Your task: Every line in the data below that includes "vuelve" belongs in the answer, copied as it stands.

Saved data entries:
────────────────────

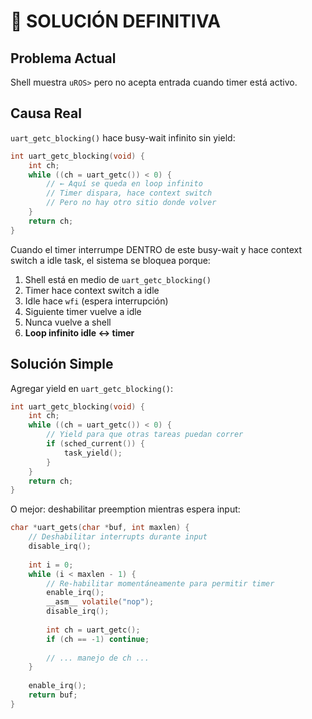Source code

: # 🎯 SOLUCIÓN DEFINITIVA

## Problema Actual

Shell muestra `uROS>` pero no acepta entrada cuando timer está activo.

## Causa Real

`uart_getc_blocking()` hace busy-wait infinito sin yield:
```c
int uart_getc_blocking(void) {
    int ch;
    while ((ch = uart_getc()) < 0) {
        // ← Aquí se queda en loop infinito
        // Timer dispara, hace context switch
        // Pero no hay otro sitio donde volver
    }
    return ch;
}
```

Cuando el timer interrumpe DENTRO de este busy-wait y hace context switch a idle task, el sistema se bloquea porque:
1. Shell está en medio de `uart_getc_blocking()`
2. Timer hace context switch a idle
3. Idle hace `wfi` (espera interrupción)
4. Siguiente timer vuelve a idle
5. Nunca vuelve a shell
6. **Loop infinito idle ↔ timer**

## Solución Simple

Agregar yield en `uart_getc_blocking()`:

```c
int uart_getc_blocking(void) {
    int ch;
    while ((ch = uart_getc()) < 0) {
        // Yield para que otras tareas puedan correr
        if (sched_current()) {
            task_yield();
        }
    }
    return ch;
}
```

O mejor: deshabilitar preemption mientras espera input:

```c
char *uart_gets(char *buf, int maxlen) {
    // Deshabilitar interrupts durante input
    disable_irq();
    
    int i = 0;
    while (i < maxlen - 1) {
        // Re-habilitar momentáneamente para permitir timer
        enable_irq();
        __asm__ volatile("nop");
        disable_irq();
        
        int ch = uart_getc();
        if (ch == -1) continue;
        
        // ... manejo de ch ...
    }
    
    enable_irq();
    return buf;
}
```


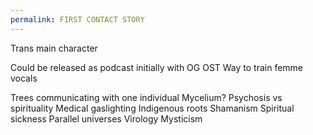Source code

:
 ```yaml
---
permalink: FIRST CONTACT STORY
---
```

Trans main character 

Could be released as podcast initially with OG OST 
Way to train femme vocals

Trees communicating with one individual 
Mycelium? 
Psychosis vs spirituality 
Medical gaslighting 
Indigenous roots 
Shamanism 
Spiritual sickness 
Parallel universes 
Virology 
Mysticism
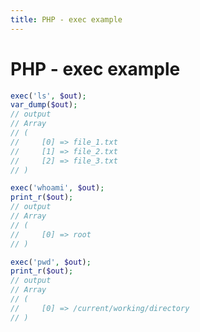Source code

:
 ```yaml
---
title: PHP - exec example
---
```


<h1 class="header">PHP - exec example</h1>

```php
exec('ls', $out);
var_dump($out);
// output
// Array
// (
//     [0] => file_1.txt
//     [1] => file_2.txt
//     [2] => file_3.txt
// )
```


```php
exec('whoami', $out);
print_r($out);
// output
// Array
// (
//     [0] => root
// )
```


```php
exec('pwd', $out);
print_r($out);
// output
// Array
// (
//     [0] => /current/working/directory
// )
```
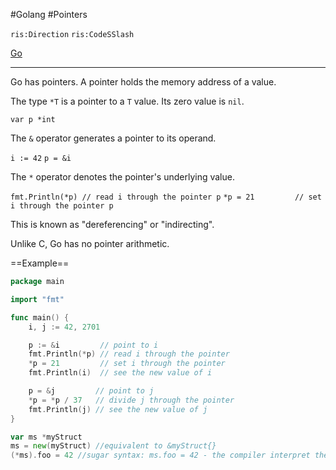 #Golang #Pointers

`ris:Direction` `ris:CodeSSlash`

[Go](Go.md)

---

Go has pointers. A pointer holds the memory address of a value.

The type `*T` is a pointer to a `T` value. Its zero value is `nil`.

``var p *int``

The `&` operator generates a pointer to its operand.

``i := 42``
``p = &i``

The `*` operator denotes the pointer's underlying value.

``fmt.Println(*p) // read i through the pointer p``
``*p = 21         // set i through the pointer p``

This is known as "dereferencing" or "indirecting".

Unlike C, Go has no pointer arithmetic.

==Example==
```go
package main

import "fmt"

func main() {
	i, j := 42, 2701

	p := &i         // point to i
	fmt.Println(*p) // read i through the pointer
	*p = 21         // set i through the pointer
	fmt.Println(i)  // see the new value of i

	p = &j         // point to j
	*p = *p / 37   // divide j through the pointer
	fmt.Println(j) // see the new value of j
}
```

```go
var ms *myStruct
ms = new(myStruct) //equivalent to &myStruct{}
(*ms).foo = 42 //sugar syntax: ms.foo = 42 - the compiler interpret the derreferencing
```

────────────────────

Expected output:
4. Siguiente timer vuelve a idle
5. Nunca vuelve a shell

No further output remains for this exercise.